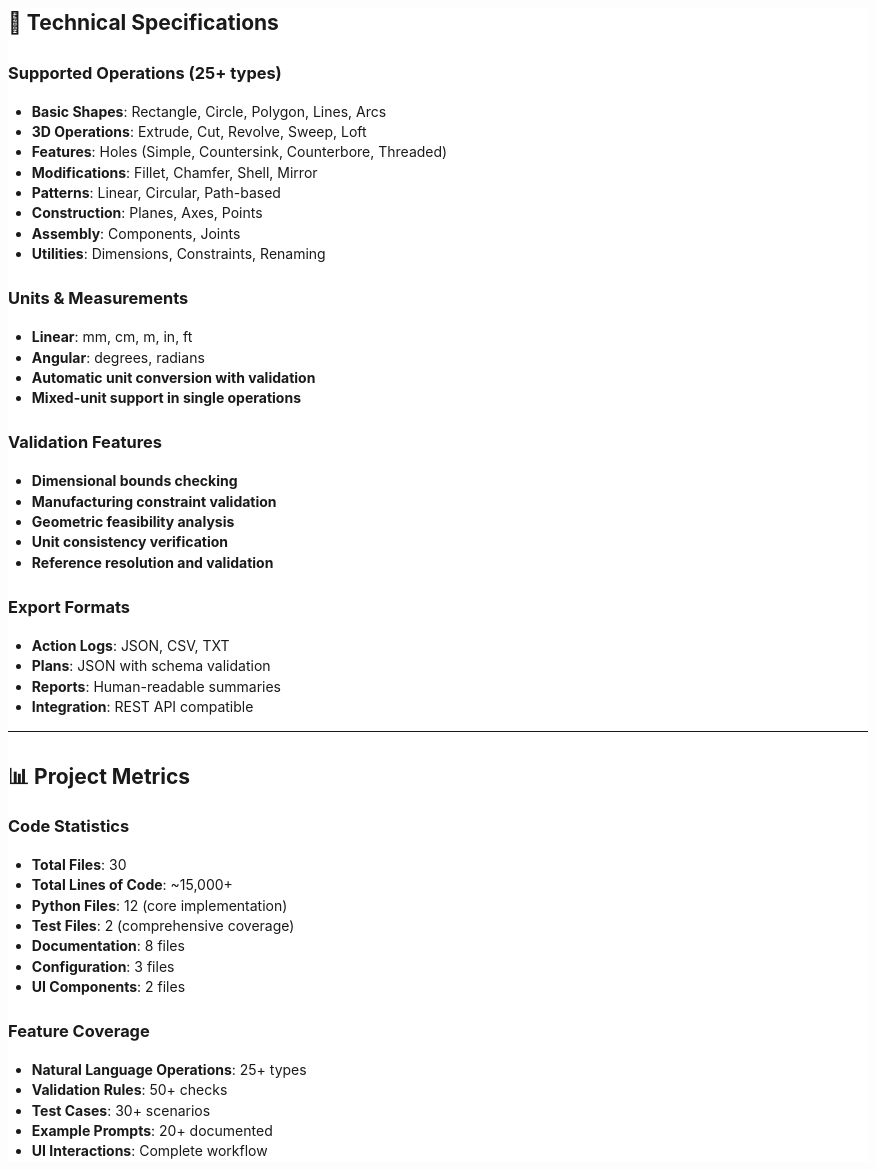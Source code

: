 
## 🔧 Technical Specifications

### **Supported Operations (25+ types)**
- **Basic Shapes**: Rectangle, Circle, Polygon, Lines, Arcs
- **3D Operations**: Extrude, Cut, Revolve, Sweep, Loft
- **Features**: Holes (Simple, Countersink, Counterbore, Threaded)
- **Modifications**: Fillet, Chamfer, Shell, Mirror
- **Patterns**: Linear, Circular, Path-based
- **Construction**: Planes, Axes, Points
- **Assembly**: Components, Joints
- **Utilities**: Dimensions, Constraints, Renaming

### **Units & Measurements**
- **Linear**: mm, cm, m, in, ft
- **Angular**: degrees, radians
- **Automatic unit conversion with validation**
- **Mixed-unit support in single operations**

### **Validation Features**
- **Dimensional bounds checking**
- **Manufacturing constraint validation**
- **Geometric feasibility analysis**
- **Unit consistency verification**
- **Reference resolution and validation**

### **Export Formats**
- **Action Logs**: JSON, CSV, TXT
- **Plans**: JSON with schema validation
- **Reports**: Human-readable summaries
- **Integration**: REST API compatible

---

## 📊 Project Metrics

### **Code Statistics**
- **Total Files**: 30
- **Total Lines of Code**: ~15,000+
- **Python Files**: 12 (core implementation)
- **Test Files**: 2 (comprehensive coverage)
- **Documentation**: 8 files
- **Configuration**: 3 files
- **UI Components**: 2 files

### **Feature Coverage**
- **Natural Language Operations**: 25+ types
- **Validation Rules**: 50+ checks
- **Test Cases**: 30+ scenarios
- **Example Prompts**: 20+ documented
- **UI Interactions**: Complete workflow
- - - -
## What is being asked
The output consists solely of the lines from the line that contains "- **Validation Rules**: 50+ checks" through the final line of the data.

## Exercise output
- **Validation Rules**: 50+ checks
- **Test Cases**: 30+ scenarios
- **Example Prompts**: 20+ documented
- **UI Interactions**: Complete workflow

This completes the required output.